== Segment start ==
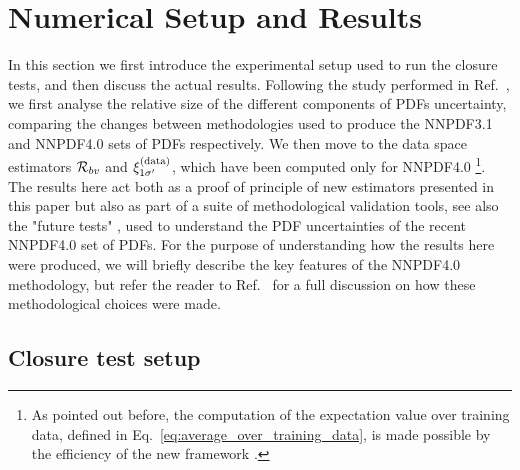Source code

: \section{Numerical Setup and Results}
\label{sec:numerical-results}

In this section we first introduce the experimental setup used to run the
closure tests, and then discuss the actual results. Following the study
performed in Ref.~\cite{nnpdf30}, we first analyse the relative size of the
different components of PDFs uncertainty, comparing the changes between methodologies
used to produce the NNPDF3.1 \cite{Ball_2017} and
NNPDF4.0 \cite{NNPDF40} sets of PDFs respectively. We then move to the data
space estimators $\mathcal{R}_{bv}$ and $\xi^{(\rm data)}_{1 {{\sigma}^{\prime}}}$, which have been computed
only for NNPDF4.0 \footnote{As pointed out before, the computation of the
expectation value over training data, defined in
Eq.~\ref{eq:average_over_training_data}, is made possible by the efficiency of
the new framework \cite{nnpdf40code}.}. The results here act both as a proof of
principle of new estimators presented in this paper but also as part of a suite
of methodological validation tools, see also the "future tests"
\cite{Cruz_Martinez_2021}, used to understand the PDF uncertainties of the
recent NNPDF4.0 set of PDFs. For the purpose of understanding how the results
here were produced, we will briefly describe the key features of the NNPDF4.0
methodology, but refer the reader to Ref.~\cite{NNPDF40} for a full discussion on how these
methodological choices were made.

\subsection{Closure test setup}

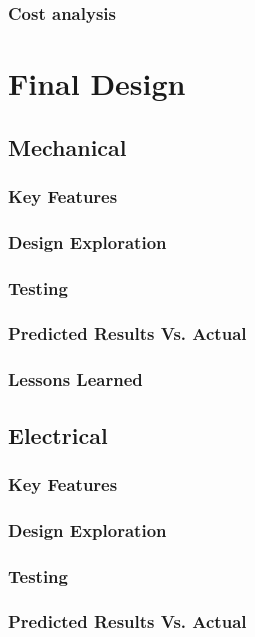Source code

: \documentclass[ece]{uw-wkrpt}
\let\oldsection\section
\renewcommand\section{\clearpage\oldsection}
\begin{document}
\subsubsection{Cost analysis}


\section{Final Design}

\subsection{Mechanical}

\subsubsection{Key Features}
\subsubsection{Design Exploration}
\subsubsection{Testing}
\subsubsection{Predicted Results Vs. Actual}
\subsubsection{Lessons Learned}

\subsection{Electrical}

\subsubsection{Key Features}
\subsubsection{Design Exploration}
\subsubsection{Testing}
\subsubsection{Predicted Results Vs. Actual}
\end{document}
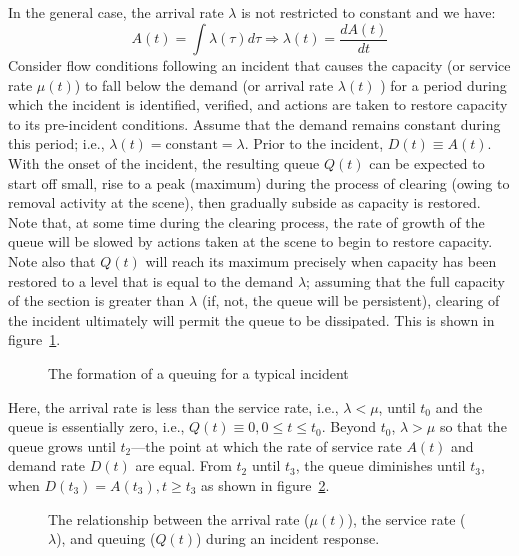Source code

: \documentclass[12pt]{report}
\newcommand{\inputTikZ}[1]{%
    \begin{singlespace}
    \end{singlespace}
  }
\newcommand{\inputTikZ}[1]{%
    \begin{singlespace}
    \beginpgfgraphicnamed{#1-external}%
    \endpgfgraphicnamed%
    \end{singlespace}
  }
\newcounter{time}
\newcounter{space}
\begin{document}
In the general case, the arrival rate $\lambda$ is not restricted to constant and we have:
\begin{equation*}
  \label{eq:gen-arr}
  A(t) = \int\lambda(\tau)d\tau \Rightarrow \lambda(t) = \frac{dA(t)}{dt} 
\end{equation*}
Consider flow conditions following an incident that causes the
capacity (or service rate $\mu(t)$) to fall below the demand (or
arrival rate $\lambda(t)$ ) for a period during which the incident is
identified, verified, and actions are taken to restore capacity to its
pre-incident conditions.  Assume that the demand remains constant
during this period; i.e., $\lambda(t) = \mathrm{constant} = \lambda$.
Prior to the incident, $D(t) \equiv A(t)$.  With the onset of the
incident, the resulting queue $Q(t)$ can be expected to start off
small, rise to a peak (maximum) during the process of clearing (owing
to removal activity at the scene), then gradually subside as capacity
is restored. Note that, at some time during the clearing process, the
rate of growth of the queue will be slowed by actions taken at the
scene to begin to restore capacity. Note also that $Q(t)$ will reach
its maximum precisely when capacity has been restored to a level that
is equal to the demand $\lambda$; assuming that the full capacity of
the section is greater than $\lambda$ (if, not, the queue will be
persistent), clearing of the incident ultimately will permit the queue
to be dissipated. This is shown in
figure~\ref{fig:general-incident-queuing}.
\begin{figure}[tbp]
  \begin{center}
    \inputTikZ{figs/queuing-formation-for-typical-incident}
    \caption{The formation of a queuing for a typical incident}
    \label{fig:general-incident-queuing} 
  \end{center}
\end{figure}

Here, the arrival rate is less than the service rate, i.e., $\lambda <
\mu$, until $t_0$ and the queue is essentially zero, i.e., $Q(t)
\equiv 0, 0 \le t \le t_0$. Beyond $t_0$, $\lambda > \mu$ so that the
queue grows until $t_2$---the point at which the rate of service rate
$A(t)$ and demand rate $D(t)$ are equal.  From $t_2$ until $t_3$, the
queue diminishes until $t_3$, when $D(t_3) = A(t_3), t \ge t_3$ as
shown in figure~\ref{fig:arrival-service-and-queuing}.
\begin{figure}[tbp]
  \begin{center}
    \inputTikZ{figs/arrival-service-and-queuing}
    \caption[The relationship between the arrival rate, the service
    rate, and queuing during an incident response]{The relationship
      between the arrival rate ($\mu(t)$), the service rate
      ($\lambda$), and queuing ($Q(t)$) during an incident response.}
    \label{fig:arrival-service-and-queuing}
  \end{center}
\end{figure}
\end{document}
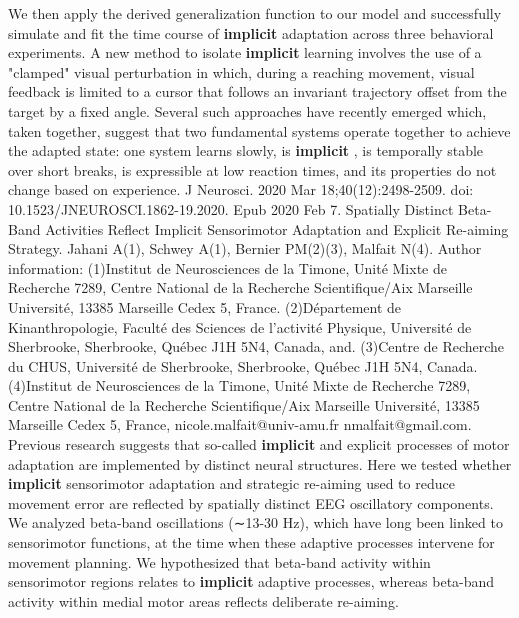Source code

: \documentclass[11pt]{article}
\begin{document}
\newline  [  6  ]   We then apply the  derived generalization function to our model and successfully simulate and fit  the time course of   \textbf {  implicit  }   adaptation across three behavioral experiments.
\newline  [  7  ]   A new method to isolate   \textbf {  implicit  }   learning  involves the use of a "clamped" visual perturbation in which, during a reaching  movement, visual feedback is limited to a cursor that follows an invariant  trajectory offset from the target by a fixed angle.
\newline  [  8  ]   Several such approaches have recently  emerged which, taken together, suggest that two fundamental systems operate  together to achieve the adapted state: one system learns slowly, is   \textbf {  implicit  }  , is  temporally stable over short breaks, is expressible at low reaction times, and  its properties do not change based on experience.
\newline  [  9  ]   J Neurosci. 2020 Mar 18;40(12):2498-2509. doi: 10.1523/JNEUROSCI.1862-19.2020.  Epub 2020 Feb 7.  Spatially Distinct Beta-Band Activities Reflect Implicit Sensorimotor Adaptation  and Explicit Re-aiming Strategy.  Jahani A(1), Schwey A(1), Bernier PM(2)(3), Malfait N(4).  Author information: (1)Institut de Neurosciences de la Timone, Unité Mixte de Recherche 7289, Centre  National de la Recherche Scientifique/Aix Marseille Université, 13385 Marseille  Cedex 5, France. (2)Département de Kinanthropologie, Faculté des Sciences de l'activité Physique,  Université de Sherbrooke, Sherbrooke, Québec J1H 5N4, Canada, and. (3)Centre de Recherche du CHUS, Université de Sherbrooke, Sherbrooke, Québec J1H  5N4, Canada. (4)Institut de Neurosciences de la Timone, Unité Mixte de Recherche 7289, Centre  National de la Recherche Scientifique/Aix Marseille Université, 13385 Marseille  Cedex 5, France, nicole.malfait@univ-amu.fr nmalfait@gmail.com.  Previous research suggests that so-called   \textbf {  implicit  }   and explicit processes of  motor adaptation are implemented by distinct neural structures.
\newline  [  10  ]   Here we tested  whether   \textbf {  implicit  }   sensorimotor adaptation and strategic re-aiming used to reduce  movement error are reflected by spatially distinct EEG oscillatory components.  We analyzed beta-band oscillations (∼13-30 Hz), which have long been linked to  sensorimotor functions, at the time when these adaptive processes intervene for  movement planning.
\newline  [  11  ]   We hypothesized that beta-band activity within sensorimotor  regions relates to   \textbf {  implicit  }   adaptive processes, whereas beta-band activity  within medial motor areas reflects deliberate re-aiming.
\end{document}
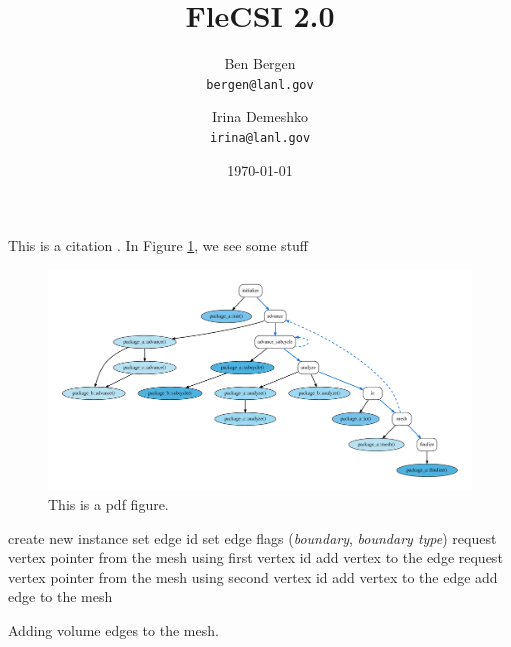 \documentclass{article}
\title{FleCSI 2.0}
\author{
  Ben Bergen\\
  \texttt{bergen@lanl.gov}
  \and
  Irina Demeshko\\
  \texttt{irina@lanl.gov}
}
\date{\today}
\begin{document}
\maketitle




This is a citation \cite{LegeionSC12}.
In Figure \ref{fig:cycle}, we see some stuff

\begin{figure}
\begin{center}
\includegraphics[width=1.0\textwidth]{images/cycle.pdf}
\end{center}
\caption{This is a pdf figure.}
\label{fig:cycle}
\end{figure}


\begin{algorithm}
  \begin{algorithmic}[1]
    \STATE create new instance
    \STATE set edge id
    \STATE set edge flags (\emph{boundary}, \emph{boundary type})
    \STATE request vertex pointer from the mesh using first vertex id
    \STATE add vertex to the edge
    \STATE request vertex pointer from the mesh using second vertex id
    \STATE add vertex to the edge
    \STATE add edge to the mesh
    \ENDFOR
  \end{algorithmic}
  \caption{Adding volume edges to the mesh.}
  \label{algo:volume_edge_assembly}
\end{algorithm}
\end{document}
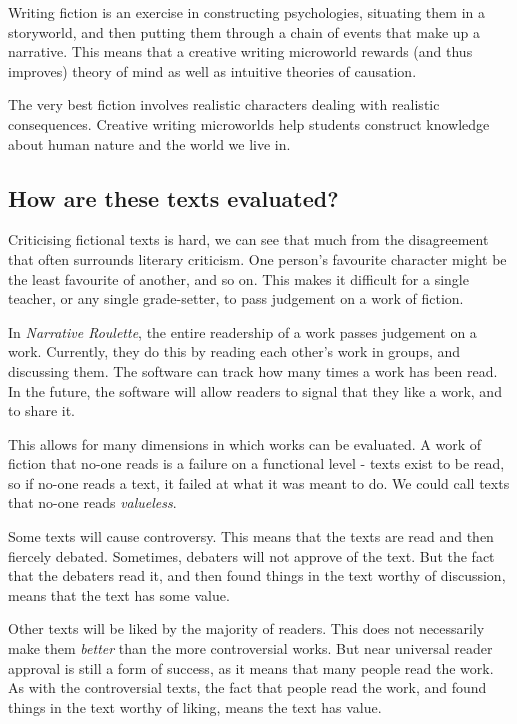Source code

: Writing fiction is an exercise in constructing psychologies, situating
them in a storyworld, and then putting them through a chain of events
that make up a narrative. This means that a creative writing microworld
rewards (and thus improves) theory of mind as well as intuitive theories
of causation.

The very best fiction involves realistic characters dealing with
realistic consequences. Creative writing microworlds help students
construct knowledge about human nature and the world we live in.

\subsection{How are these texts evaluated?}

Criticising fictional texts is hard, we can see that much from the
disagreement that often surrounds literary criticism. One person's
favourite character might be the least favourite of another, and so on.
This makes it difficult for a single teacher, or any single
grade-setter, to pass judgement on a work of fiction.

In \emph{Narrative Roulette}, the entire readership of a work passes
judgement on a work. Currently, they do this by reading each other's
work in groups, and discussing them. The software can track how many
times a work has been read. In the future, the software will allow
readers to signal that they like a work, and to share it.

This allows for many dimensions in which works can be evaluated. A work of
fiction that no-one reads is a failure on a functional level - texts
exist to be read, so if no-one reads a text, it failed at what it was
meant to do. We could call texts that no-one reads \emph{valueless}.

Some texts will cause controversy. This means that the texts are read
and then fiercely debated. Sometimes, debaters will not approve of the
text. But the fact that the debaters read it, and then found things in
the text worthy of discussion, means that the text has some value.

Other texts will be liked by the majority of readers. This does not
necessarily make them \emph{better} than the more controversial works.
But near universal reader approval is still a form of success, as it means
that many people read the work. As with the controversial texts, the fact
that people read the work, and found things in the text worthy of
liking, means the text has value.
== Segment end ==
- _WHAT NEEDS TO BE DONE_: Report every line containing the word "which" from the listing above.

- _ANSWER TO THE PROBLEM_:
space estimators $\mathcal{R}_{bv}$ and $\xi^{(\rm data)}_{1 {{\sigma}^{\prime}}}$, which have been computed
arrival rate $\lambda(t)$ ) for a period during which the incident is
queue grows until $t_2$---the point at which the rate of service rate
\newline  [  7  ]   A new method to isolate   \textbf {  implicit  }   learning  involves the use of a "clamped" visual perturbation in which, during a reaching  movement, visual feedback is limited to a cursor that follows an invariant  trajectory offset from the target by a fixed angle.
\newline  [  8  ]   Several such approaches have recently  emerged which, taken together, suggest that two fundamental systems operate  together to achieve the adapted state: one system learns slowly, is   \textbf {  implicit  }  , is  temporally stable over short breaks, is expressible at low reaction times, and  its properties do not change based on experience.
\newline  [  10  ]   Here we tested  whether   \textbf {  implicit  }   sensorimotor adaptation and strategic re-aiming used to reduce  movement error are reflected by spatially distinct EEG oscillatory components.  We analyzed beta-band oscillations (∼13-30 Hz), which have long been linked to  sensorimotor functions, at the time when these adaptive processes intervene for  movement planning.
This allows for many dimensions in which works can be evaluated. A work of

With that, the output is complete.